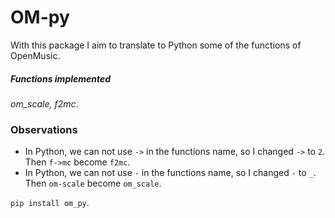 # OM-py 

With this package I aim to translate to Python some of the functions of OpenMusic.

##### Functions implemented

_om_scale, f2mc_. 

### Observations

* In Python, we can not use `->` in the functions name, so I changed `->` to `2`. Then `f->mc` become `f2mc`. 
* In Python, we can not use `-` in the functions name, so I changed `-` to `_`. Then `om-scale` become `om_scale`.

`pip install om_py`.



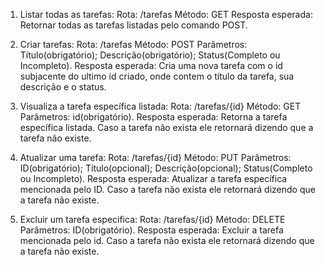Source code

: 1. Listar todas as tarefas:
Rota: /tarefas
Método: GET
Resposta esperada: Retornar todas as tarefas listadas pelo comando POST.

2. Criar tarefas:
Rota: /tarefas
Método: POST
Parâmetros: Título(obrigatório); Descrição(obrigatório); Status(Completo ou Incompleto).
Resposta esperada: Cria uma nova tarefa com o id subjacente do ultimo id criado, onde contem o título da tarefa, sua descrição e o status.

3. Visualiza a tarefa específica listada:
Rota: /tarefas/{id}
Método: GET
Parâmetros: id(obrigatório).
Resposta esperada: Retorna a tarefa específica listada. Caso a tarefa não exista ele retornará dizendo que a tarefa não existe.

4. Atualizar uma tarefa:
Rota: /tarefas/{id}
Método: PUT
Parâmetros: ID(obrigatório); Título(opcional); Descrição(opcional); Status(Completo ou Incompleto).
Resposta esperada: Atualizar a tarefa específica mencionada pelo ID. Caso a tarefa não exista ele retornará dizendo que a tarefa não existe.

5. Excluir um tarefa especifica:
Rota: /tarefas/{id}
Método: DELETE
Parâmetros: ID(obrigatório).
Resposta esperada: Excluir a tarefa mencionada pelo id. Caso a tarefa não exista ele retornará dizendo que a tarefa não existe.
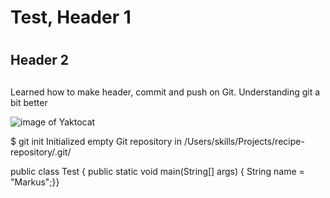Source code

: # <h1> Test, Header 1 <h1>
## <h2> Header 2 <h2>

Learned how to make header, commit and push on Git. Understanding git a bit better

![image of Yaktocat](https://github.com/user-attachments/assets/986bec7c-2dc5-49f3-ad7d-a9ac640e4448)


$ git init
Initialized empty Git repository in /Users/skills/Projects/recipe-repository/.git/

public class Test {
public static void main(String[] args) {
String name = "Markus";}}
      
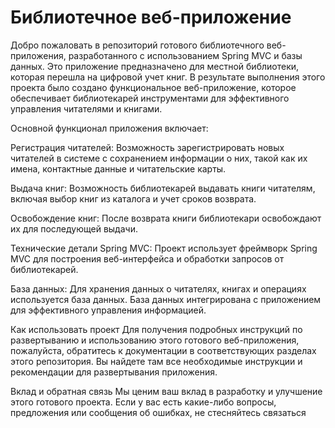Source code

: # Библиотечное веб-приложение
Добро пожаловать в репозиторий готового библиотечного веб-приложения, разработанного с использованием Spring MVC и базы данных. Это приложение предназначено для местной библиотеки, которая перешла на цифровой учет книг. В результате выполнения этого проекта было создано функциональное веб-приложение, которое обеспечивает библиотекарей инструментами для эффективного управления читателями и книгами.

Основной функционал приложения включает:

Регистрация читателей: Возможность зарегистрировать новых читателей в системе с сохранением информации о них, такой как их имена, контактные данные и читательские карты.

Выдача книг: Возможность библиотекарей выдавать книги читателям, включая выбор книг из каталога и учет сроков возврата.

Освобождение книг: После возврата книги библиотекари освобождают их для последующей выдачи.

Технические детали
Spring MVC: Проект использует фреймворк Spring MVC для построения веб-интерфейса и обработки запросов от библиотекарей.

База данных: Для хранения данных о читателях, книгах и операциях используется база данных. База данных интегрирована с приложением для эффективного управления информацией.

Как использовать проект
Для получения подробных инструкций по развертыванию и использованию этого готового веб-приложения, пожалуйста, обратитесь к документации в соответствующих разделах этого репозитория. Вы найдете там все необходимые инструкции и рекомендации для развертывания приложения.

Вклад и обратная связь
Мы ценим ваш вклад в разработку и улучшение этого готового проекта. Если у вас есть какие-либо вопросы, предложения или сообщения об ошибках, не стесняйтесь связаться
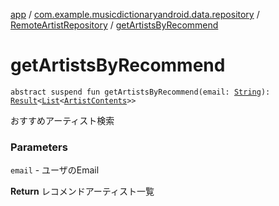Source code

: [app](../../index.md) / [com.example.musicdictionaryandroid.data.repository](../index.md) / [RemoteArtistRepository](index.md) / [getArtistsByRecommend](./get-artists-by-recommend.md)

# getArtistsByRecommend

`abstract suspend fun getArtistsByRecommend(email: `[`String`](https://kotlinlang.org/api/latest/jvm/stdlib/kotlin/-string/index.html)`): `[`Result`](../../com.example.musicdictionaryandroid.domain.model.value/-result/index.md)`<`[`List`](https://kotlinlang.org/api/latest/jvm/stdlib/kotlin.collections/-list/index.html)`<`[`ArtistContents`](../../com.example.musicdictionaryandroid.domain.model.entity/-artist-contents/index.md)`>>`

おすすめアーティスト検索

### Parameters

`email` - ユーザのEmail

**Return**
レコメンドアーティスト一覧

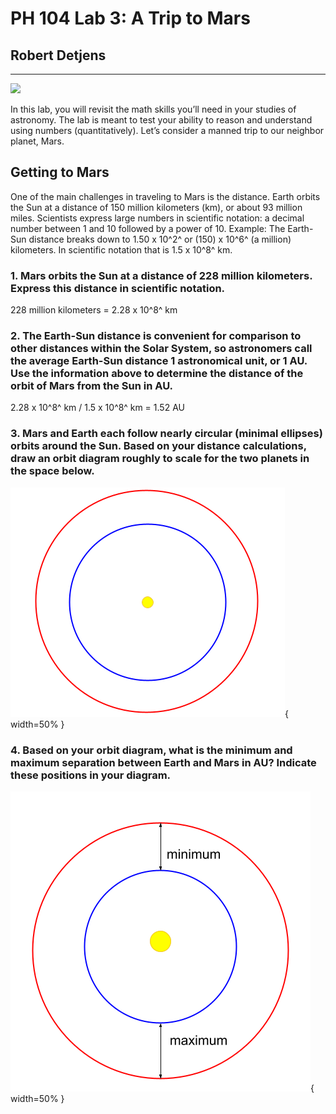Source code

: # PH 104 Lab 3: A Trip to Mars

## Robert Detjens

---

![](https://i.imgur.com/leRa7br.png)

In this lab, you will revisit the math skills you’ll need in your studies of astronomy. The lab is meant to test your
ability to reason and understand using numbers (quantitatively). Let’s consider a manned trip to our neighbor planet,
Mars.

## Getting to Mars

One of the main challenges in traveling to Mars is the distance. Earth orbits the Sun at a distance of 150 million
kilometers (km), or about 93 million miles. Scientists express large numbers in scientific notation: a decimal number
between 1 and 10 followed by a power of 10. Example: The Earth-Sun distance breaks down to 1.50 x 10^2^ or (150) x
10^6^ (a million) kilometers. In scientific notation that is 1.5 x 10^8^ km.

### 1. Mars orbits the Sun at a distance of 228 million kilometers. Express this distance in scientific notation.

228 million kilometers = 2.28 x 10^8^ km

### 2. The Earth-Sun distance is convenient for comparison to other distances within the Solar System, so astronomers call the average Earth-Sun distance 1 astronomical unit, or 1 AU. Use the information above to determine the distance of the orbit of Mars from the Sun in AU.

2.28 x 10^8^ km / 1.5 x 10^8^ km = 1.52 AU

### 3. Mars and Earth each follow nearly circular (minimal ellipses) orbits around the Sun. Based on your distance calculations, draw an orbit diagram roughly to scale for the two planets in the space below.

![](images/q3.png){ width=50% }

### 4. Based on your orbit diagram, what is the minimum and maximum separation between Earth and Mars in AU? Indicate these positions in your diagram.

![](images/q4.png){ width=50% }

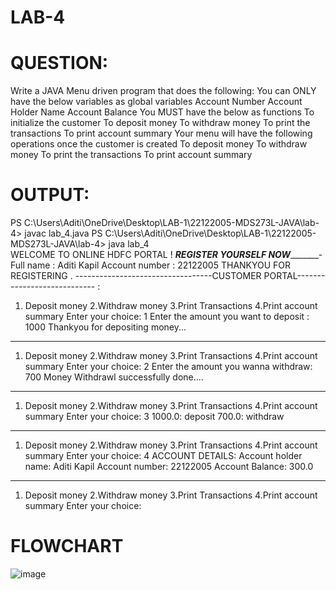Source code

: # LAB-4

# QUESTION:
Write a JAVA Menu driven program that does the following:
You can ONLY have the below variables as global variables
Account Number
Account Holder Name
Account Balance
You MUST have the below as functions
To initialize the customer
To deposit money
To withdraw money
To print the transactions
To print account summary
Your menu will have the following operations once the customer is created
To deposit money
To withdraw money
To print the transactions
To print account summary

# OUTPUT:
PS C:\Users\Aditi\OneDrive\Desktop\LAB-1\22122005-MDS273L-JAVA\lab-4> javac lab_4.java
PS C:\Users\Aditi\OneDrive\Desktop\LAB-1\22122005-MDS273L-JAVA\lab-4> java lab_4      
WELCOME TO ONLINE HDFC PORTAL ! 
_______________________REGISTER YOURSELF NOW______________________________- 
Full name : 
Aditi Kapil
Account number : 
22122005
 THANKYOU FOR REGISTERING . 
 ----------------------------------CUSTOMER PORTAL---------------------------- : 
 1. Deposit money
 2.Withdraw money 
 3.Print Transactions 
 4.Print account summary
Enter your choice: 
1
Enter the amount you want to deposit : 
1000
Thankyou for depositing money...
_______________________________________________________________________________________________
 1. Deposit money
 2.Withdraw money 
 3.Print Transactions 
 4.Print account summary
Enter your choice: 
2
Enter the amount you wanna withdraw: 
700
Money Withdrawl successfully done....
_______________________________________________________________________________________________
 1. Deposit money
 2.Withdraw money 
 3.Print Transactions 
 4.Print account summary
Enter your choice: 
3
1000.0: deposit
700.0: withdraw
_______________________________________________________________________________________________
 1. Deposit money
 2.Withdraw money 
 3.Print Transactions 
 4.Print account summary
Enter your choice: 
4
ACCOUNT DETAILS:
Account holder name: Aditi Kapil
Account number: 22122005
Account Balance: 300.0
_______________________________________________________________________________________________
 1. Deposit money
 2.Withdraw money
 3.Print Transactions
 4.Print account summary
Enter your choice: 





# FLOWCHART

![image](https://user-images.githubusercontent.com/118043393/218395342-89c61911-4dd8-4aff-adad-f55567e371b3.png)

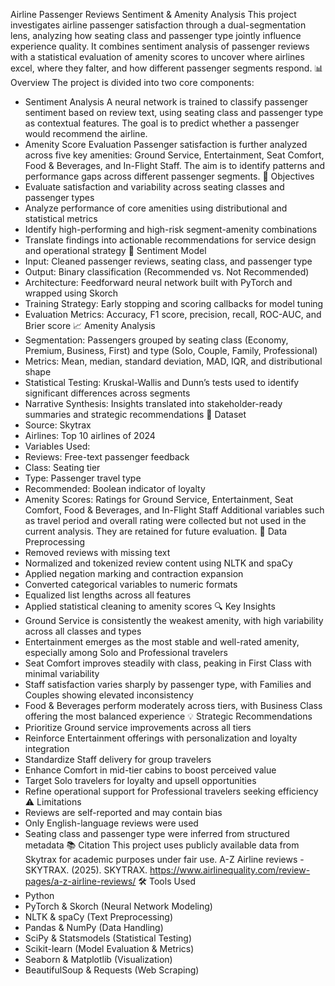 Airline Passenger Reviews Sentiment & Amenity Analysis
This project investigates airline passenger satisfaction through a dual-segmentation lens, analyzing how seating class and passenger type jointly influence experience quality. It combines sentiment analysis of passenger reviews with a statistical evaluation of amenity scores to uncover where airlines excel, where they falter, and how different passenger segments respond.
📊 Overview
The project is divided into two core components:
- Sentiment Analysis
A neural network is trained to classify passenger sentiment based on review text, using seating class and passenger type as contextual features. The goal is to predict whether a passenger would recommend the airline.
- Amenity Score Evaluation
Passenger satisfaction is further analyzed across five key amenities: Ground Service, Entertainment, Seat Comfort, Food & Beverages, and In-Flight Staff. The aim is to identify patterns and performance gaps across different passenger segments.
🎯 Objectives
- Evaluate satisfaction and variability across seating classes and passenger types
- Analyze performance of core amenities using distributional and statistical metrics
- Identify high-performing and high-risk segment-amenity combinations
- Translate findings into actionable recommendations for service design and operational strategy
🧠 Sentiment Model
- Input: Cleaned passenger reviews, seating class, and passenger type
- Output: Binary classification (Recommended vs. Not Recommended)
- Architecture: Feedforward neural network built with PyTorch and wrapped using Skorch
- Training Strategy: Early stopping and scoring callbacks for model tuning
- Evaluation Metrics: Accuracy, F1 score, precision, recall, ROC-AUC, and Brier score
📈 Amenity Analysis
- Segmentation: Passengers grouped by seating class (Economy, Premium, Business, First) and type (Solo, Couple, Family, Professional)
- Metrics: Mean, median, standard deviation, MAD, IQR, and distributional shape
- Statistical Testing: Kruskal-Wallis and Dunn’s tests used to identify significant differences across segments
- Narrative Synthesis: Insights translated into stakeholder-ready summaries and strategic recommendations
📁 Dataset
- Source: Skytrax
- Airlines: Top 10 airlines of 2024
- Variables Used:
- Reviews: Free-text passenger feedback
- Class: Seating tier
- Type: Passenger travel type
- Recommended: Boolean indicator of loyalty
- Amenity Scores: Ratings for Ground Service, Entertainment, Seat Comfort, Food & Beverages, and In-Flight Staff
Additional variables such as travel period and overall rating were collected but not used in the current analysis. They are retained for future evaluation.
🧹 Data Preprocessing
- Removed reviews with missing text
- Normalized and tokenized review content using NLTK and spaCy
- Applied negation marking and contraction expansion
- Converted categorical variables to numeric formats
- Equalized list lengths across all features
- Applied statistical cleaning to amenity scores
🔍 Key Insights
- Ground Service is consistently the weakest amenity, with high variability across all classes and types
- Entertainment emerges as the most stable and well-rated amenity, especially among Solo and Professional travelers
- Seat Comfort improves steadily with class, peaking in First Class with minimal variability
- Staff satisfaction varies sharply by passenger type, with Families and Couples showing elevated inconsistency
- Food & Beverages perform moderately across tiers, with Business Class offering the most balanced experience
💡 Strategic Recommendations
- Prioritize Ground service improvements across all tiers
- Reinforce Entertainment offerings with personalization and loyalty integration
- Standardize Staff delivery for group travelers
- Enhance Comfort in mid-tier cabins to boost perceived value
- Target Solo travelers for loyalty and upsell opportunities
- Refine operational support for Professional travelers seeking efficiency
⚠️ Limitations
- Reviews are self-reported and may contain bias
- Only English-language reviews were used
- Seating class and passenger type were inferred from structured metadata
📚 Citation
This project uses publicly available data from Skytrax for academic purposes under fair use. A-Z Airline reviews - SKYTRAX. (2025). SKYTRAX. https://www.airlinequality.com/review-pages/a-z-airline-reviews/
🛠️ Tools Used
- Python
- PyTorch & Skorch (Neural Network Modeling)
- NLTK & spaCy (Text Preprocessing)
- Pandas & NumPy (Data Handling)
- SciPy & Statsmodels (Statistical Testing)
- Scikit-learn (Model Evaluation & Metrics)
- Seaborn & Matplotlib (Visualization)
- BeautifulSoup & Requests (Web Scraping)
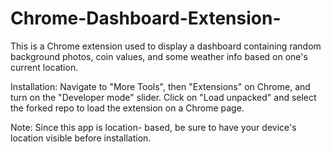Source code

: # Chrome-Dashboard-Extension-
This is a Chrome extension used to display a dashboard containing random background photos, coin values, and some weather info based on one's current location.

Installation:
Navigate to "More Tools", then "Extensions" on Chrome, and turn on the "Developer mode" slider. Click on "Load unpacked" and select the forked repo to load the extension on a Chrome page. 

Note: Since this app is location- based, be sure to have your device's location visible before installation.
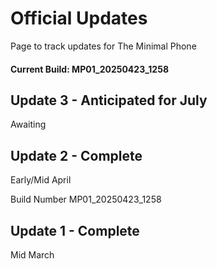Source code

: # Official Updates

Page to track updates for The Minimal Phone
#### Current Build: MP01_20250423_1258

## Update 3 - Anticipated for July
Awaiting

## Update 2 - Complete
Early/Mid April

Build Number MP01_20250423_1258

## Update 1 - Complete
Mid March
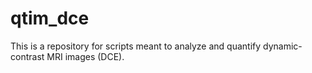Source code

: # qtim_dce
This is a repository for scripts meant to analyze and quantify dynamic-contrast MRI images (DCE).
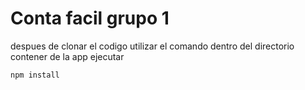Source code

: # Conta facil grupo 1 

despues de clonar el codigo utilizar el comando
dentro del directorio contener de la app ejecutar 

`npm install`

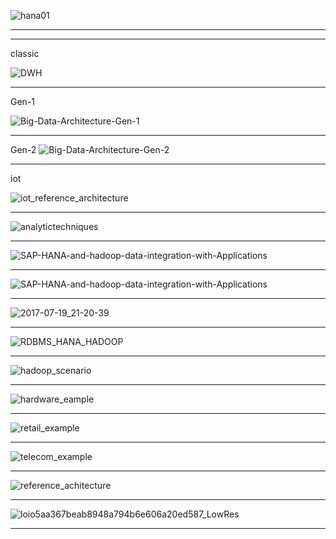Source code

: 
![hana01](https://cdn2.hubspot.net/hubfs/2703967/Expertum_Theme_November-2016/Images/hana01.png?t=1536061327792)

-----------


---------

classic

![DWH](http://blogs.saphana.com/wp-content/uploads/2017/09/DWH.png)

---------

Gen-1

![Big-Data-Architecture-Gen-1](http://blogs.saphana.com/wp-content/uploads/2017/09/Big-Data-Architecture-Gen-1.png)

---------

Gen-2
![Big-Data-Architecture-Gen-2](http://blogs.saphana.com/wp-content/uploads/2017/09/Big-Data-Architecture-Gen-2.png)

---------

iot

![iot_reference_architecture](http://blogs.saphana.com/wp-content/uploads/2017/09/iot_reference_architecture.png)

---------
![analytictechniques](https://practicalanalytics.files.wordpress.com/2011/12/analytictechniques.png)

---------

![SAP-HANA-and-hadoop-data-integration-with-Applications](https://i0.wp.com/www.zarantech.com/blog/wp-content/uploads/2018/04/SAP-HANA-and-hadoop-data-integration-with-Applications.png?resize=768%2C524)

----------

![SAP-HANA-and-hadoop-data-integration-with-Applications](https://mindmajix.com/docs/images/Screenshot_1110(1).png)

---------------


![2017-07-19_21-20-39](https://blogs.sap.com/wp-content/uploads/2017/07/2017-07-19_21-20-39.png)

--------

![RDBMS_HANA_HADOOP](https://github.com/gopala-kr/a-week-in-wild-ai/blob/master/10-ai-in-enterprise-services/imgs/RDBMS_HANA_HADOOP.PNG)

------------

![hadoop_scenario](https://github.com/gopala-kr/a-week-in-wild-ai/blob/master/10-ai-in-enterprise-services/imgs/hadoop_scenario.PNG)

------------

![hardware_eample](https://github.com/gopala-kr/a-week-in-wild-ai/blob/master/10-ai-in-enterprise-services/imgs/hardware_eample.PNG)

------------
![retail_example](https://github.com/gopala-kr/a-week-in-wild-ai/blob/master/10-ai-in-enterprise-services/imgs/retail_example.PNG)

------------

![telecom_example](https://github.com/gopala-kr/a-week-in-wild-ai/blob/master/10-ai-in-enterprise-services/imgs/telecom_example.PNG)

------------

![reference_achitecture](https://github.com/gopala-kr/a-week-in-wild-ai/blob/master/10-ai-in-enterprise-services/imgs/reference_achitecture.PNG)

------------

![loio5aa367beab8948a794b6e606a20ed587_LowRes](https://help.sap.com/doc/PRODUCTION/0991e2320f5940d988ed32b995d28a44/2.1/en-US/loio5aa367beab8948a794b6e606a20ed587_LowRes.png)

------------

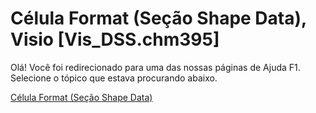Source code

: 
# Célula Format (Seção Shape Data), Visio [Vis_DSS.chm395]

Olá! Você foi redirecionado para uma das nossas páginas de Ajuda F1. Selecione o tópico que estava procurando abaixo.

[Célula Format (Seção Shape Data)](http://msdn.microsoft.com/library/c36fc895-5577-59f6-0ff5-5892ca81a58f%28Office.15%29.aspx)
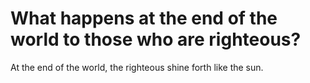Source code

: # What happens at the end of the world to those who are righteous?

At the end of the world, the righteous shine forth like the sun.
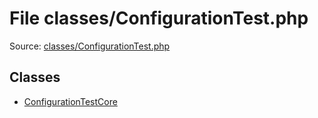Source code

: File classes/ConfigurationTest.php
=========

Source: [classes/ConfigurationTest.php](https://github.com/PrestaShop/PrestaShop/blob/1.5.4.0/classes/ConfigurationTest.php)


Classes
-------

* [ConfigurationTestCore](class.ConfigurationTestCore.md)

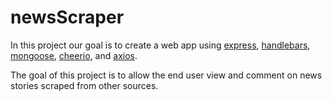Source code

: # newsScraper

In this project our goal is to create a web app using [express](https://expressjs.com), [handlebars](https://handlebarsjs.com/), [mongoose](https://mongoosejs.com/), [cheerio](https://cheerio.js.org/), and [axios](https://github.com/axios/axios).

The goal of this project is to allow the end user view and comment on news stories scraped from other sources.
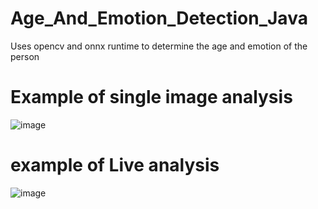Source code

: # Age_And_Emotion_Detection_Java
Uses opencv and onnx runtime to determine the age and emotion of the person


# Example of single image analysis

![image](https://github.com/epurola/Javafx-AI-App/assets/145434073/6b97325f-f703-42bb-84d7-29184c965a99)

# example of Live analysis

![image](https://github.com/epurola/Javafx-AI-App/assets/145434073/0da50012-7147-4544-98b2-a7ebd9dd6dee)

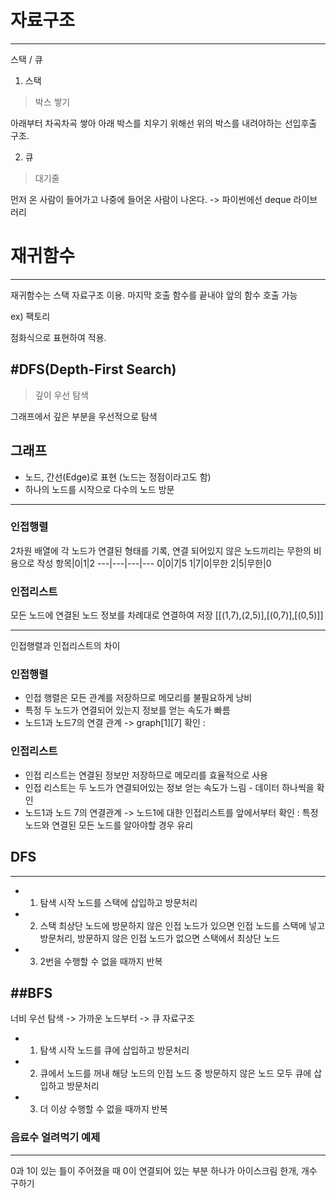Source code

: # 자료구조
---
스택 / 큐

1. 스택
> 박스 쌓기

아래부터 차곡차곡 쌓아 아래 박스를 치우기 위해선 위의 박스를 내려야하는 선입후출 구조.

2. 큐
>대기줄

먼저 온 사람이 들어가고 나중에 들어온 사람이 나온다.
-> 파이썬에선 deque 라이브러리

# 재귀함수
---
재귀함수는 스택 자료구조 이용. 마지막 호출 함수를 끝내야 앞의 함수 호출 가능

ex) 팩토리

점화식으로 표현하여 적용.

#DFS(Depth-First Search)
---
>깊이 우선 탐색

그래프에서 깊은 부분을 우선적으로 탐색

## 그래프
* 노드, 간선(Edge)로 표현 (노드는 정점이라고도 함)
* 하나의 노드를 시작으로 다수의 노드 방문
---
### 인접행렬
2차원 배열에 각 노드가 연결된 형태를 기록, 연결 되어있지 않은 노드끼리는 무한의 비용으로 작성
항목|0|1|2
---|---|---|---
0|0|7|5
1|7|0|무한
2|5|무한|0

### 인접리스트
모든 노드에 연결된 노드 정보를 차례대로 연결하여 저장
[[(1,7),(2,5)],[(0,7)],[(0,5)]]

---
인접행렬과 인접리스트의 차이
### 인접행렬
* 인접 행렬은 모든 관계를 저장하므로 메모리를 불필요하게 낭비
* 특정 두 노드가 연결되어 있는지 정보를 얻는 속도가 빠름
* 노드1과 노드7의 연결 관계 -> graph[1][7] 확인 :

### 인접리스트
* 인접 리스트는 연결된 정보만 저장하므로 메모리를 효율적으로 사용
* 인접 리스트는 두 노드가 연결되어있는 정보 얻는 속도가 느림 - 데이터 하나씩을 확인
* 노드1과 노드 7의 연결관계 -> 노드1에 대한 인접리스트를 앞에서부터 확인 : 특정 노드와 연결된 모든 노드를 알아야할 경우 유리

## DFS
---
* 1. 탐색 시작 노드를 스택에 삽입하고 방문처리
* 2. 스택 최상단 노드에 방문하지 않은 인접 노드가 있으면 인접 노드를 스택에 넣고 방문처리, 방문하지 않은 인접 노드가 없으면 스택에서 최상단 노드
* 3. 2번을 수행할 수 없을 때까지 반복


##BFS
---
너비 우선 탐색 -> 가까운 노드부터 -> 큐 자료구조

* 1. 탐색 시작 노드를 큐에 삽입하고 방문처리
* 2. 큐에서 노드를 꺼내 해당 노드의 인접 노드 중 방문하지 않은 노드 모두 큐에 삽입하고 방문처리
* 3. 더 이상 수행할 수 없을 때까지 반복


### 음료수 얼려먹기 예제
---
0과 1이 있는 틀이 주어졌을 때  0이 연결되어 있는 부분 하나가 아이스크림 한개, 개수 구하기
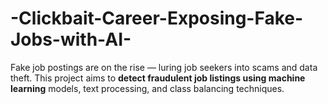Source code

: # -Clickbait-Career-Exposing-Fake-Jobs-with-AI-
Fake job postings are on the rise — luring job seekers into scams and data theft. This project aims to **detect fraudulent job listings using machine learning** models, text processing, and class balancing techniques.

■ ■ ■

WORK INSTRUCTION:
Lines above containing "tiers": give their number only.

RESPONSE TO THE TASK:
2